Originally published on Advisor Perspectives
When I meet an advisor, I can tell within the first few minutes whether he or she is or will be successful.
It’s not difficult. I look for one trait: curiosity.
In a seminal paper published in 1994, George Loewenstein noted the critical importance of curiosity. It’s a “driving force in child development” and “one of the most important spurs to educational attainment.”
An article in Time also extolled the virtue of curiosity, noting that it “is the engine of intellectual achievement – it’s what drives us to keep learning, keep trying, keep pushing forward.”
There’s broad agreement curiosity is a valued trait. Yet, many advisors don’t exhibit it. This lack of curiosity is, in my experience, the primary reason why those advisors are not reaching their potential.
It’s difficult to exhibit curiosity about others when you are consumed with your own agenda.
Advisors often justify dominating the conversation with prospects because of their perceived need to “educate” them. This logic is misplaced and harmful to the possibility of converting the prospect into a client.
You’re not learning when you are talking. You are also not showing any interest in the prospect. This lack of appropriate attention may doom your meeting to failure.
A better way
There’s only one way to demonstrate curiosity: Ask questions.
Not the questions you like to ask, like: “What’s your tolerance for risk?”
Ask questions demonstrating your interest in learning more about the prospect as a person. Who is she? Why did she choose to do whatever work she is doing? What does she enjoy doing when she’s not working? Ask her about her family. When she responds, ask soft follow-up questions, intended to learn more details.
Show a sincere, genuine, authentic curiosity about her.
Other suggestions for developing curiosity include read more, meditate and make it a habit to ask questions as you go about your daily life.

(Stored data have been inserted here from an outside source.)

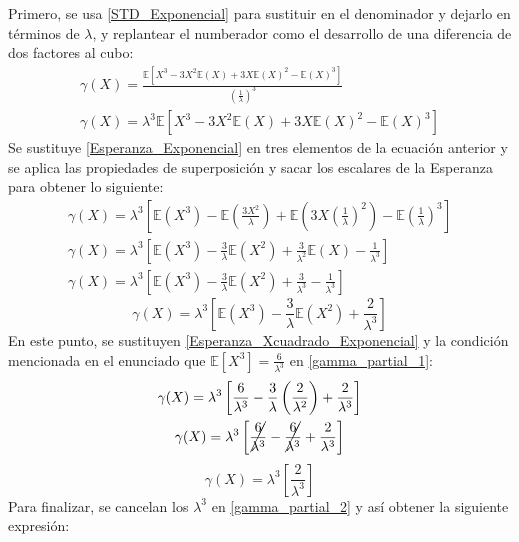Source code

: \documentclass[spanish]{article}
\begin{document}
\begin{enumerate}
Primero, se usa \ref{STD_Exponencial} para sustituir en el denominador y dejarlo en t\'{e}rminos de $\lambda$, y replantear el numberador como el desarrollo de una diferencia de dos factores al cubo:
\begin{gather*}
    \gamma(X) =\frac{\mathbb{E}\left[X^3-3X^2\mathbb{E}(X)+3X\mathbb{E}(X)^2-\mathbb{E}(X)^3\right]}{(\frac{1}{\lambda})^{3}}\\
    \gamma(X) =\lambda^{3}\mathbb{E}\left[X^3-3X^2\mathbb{E}(X)+3X\mathbb{E}(X)^2-\mathbb{E}(X)^3\right]
\end{gather*}
Se sustituye \ref{Esperanza_Exponencial} en tres elementos de la ecuaci\'{o}n anterior y se aplica las propiedades de superposici\'{o}n y sacar los escalares de la Esperanza para obtener lo siguiente:
\begin{gather*}
    \gamma(X) =\lambda^{3}\left[\mathbb{E}(X^3)-\mathbb{E}\left(\frac{3X^2}{\lambda}\right)+\mathbb{E}\left(3X\left(\frac{1}{\lambda}\right)^2\right)-\mathbb{E}\left(\frac{1}{\lambda}\right)^3\right]\\
    \gamma(X) =\lambda^{3}\left[\mathbb{E}(X^3)-\frac{3}{\lambda}\mathbb{E}(X^2)+\frac{3}{\lambda^2}\mathbb{E}(X)-\frac{1}{\lambda^3}\right]\\
    \gamma(X) =\lambda^{3}\left[\mathbb{E}(X^3)-\frac{3}{\lambda}\mathbb{E}(X^2)+\frac{3}{\lambda^3}-\frac{1}{\lambda^3}\right]
\end{gather*}
\begin{equation} \label{gamma_partial_1}
    \gamma(X) =\lambda^{3}\left[\mathbb{E}(X^3)-\frac{3}{\lambda}\mathbb{E}(X^2)+\frac{2}{\lambda^3}\right]
\end{equation}
En este punto, se sustituyen \ref{Esperanza_Xcuadrado_Exponencial} y la condici\'{o}n mencionada en el enunciado que $\mathbb{E}\left[X^{3}\right]=\frac{6}{\lambda^{3}}$ en \ref{gamma_partial_1}:
\begin{gather*}
    \gamma(X) =\lambda^{3}\left[\frac{6}{\lambda^3}-\frac{3}{\lambda}\left(\frac{2}{\lambda^2}\right)+\frac{2}{\lambda^3}\right]\\
    \gamma(X) =\lambda^{3}\left[\cancel{\frac{6}{\lambda^3}}-\cancel{\frac{6}{\lambda^3}}+\frac{2}{\lambda^3}\right]
\end{gather*}
\begin{equation} \label{gamma_partial_2}
    \gamma(X) =\lambda^{3}\left[\frac{2}{\lambda^3}\right]
\end{equation}
Para finalizar, se cancelan los $\lambda^3$ en \ref{gamma_partial_2} y as\'{i} obtener la siguiente expresi\'{o}n:
\begin{gather*}

\end{gather*}
\end{enumerate}
\end{document}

For example, instead of riding silently in the back of an Uber car, ask the driver, “Where are you from?”
You’ll be pleasantly surprised where the conversation may lead.
An unanticipated issue
Here’s a problem I didn’t anticipate. There are those who may appreciate the value of curiosity, but they lack this trait and are not motivated to develop it.
In this thought-provoking article, Ayodeji Awosika decried the prevalence of a lack of curiosity “in many people.” He calls this way of thinking and living “The Theory of Nothing.” He blames part of the problem on our education system, which “beats the curiosity out of children.” By the time we become adults, we are so “tired of learning,” we retreat to “The Theory of Nothing.”
He believes a lack of curiosity leads “to a life filled with regret.”
For advisors, a lack of curiosity will lead to lower AUM.